■ **Exercise aim**
What is needed here is an exact repetition of the records below, beginning at the line that has "## 🔒 Security Notes" and stopping after the line that has "bảo trì! ✨**".

■ **Data shown**

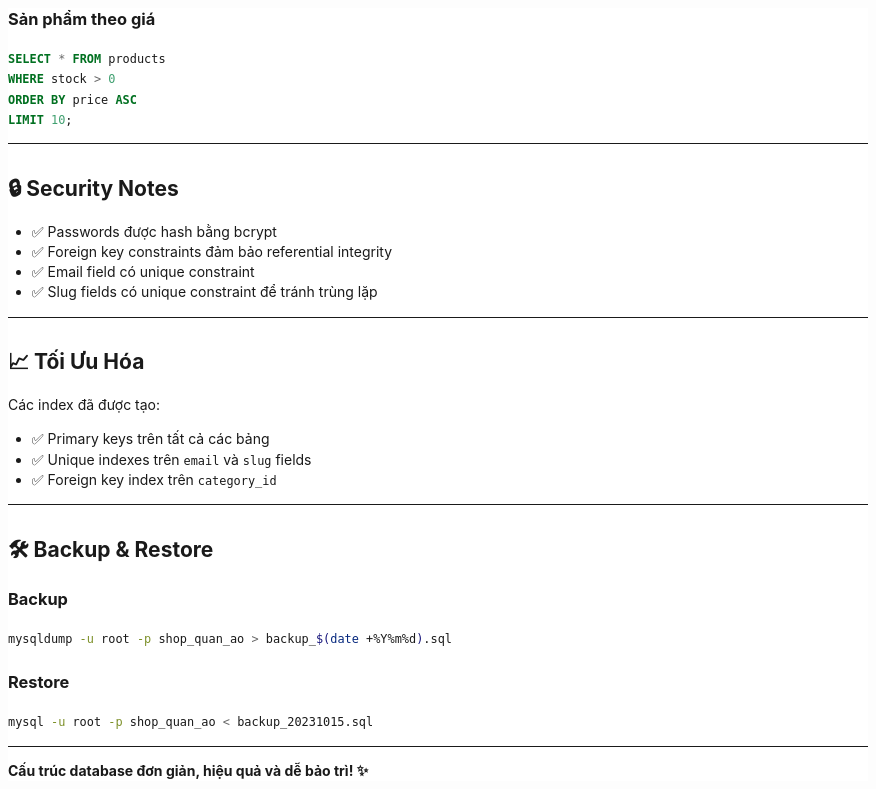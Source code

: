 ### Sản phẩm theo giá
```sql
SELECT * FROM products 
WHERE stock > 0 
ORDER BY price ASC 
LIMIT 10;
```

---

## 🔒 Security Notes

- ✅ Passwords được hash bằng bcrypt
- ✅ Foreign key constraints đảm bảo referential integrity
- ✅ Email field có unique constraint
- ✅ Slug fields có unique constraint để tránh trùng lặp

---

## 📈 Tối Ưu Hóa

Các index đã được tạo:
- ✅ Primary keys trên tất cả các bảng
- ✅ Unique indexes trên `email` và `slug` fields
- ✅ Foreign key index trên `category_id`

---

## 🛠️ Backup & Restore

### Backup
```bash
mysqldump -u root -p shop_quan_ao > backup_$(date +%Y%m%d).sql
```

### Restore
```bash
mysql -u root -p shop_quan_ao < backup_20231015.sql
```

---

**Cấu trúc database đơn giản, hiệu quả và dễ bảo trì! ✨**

---

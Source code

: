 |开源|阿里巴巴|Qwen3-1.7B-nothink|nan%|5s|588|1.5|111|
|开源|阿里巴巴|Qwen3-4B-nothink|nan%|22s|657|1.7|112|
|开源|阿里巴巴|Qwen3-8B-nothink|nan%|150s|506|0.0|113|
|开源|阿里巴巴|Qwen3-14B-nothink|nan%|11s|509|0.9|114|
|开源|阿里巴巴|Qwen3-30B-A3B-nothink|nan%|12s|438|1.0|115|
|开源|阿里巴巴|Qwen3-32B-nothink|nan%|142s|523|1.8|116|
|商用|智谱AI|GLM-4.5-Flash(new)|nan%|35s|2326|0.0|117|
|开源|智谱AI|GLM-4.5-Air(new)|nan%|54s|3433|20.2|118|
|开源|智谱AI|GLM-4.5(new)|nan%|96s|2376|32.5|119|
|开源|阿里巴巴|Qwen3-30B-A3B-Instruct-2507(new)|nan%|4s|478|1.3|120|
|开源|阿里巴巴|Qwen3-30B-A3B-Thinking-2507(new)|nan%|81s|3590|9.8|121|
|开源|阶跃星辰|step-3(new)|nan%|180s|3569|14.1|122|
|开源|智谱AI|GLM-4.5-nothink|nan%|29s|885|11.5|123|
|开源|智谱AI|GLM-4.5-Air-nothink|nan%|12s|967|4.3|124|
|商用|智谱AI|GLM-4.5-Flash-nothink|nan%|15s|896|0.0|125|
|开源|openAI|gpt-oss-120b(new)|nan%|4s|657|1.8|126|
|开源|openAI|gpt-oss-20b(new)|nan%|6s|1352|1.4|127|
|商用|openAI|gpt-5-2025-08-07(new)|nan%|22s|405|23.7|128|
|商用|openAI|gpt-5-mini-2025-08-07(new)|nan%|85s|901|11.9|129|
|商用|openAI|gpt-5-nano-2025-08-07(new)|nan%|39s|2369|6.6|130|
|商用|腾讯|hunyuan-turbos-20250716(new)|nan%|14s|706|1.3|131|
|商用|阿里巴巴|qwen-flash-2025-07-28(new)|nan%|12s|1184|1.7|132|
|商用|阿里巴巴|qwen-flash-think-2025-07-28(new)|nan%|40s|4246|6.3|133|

■ **Answer section**
## 🔒 Security Notes

- ✅ Passwords được hash bằng bcrypt
- ✅ Foreign key constraints đảm bảo referential integrity
- ✅ Email field có unique constraint
- ✅ Slug fields có unique constraint để tránh trùng lặp

---

## 📈 Tối Ưu Hóa

Các index đã được tạo:
- ✅ Primary keys trên tất cả các bảng
- ✅ Unique indexes trên `email` và `slug` fields
- ✅ Foreign key index trên `category_id`

---

## 🛠️ Backup & Restore

### Backup
```bash
mysqldump -u root -p shop_quan_ao > backup_$(date +%Y%m%d).sql
```

### Restore
```bash
mysql -u root -p shop_quan_ao < backup_20231015.sql
```

---

**Cấu trúc database đơn giản, hiệu quả và dễ bảo trì! ✨**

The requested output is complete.